Hey people, I’ve got an unusual problem that I can’t seem to figure out. In short, the upload speed of my VM is very poor, but to the internet only.
My setup is as follows:
Ubuntu Server 18.04 VM (3 cores, 10GiB RAM)
Freenas 11.3-U3.2 Host (i5 2500, 20GiB RAM)
Netgear R7000 with ddwrt used as Switch and AP (Server is wired)
AVM FRITZ!Box 6490 Cable Modem & Router (300/20 Internet plan)
I have a Plex Server running in Docker on the VM and noticed that I couldn’t get more than ~3Mbit/s upload recently without frequent buffering. As I used to get my full 20Mbit/s I started investigating. After using speedtest-cli on multiple devices in my home network I have discovered that all devices but the VM get their full 300/20 bandwidth. The VM gets the full download, but only ~3.5Mbit/s upload. Curiously enough iperf3 to multiple machines in the local network gives the expected 900+ Mbit/s in both directions.
To resolve this issue I have tried restarting the VM, the host, the AP and the modem. I tried switching the virtual network adapter, changing the MAC address, updating the VMs kernel. Nothing changed anything.
This is all very weird, as it used to work just fine.
Does anyone have some more ideas on how to pinpoint or even solve the issue?
Plex really was just the indicator that something was off. All the numbers are from speedtest-cli and iperf.
But the Plex Dashboard tells the same story. It shows this while buffering for a second every 10 seconds.

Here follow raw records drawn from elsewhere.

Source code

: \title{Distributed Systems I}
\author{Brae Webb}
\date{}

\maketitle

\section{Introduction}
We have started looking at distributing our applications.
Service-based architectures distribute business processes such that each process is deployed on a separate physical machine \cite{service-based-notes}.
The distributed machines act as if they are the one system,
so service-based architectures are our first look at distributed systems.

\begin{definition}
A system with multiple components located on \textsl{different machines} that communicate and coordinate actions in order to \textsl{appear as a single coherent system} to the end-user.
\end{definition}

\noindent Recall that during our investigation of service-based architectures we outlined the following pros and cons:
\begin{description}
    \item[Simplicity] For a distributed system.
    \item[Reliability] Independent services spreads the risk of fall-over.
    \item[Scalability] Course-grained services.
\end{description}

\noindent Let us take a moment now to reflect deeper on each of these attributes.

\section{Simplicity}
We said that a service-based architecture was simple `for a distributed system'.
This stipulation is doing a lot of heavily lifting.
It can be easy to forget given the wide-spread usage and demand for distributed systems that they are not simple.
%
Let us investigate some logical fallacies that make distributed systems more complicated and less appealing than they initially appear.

Ok, so it’s definitely the VM and not the container right? Confirmed that speedtest-cli on the VM is giving you the 3/3.5 mb/s up, and other devices are getting full 20 also with speedtest-cli, targeting the same server?
Mostly because when I got into this I didn’t know either and I thought that if I learn how one of them works, Docker is the more universal one. I did think about switching to the plugin though, with the hope that I would be able to gain GPU accelerated encoding with it. I haven’t checked on that in a while. Is it still a pita and not really supported or has it gotten easier?
The plugin is officially supported by iXSystems, isn’t it? If I had to guess I’d say that’s usually the way this is done, but I’m not sure offhand what the support for hardware acceleration looks like.
I’d be interested to see what you find though since I’ve also seen lower transfer rates with bhyve compared to jails, but it’s not as extreme as what you’re seeing, so I haven’t looked into it.
I use Emby, so idk about the plex plugin and gpu. Are you able to passthrough the GPU to the ubuntu vm? I know they were going to add pcie passthrough to the FreeNAS interface, but I haven’t checked on it in a while.
Ok, I’ve gotten one step further. I have now booted the VM from a Linux Mint 20 .iso, did the same test, et voilá 20.57Mbit/s. So this seems to have shifted from a vm/bhyve issue to a guest os issue. I still have no clue why though…
ok, wow, I didn’t expect this to make a difference, but on the other hand I didn’t expect any of this anyway.
I just tested Ubuntu Server 18.04, Ubuntu Server 20.04, Linux Mint 19.3 (based on Ubuntu 18.04), and Linux Mint 20. The 18.04 OSs all have the same poor upload, but perfectly fine local performance. Both 20.04 OSs worked as they should. Though this isn’t really a fix and still more of a workaround I am going to dist-upgrade a clone of my VM and see what happens.
Just as an update: I have succesfully upgraded the VM to Ubuntu Server 20.04 and am back to normal speeds. I am still curious though what caused the problem as I am quite sure it used to work fine.
vnet jails and bhyve VMs with a virtio interface (never use e1000) have to go through a bridge which can be a limiting factor. Non-vnet jails can directly use the host interface with no overhead, and VMs with a dedicated NIC or virtual function on a NIC configured for pci-passthrough do not have that limitation (but in exchange have to pass through the external network to access network services on the host and vice-versa).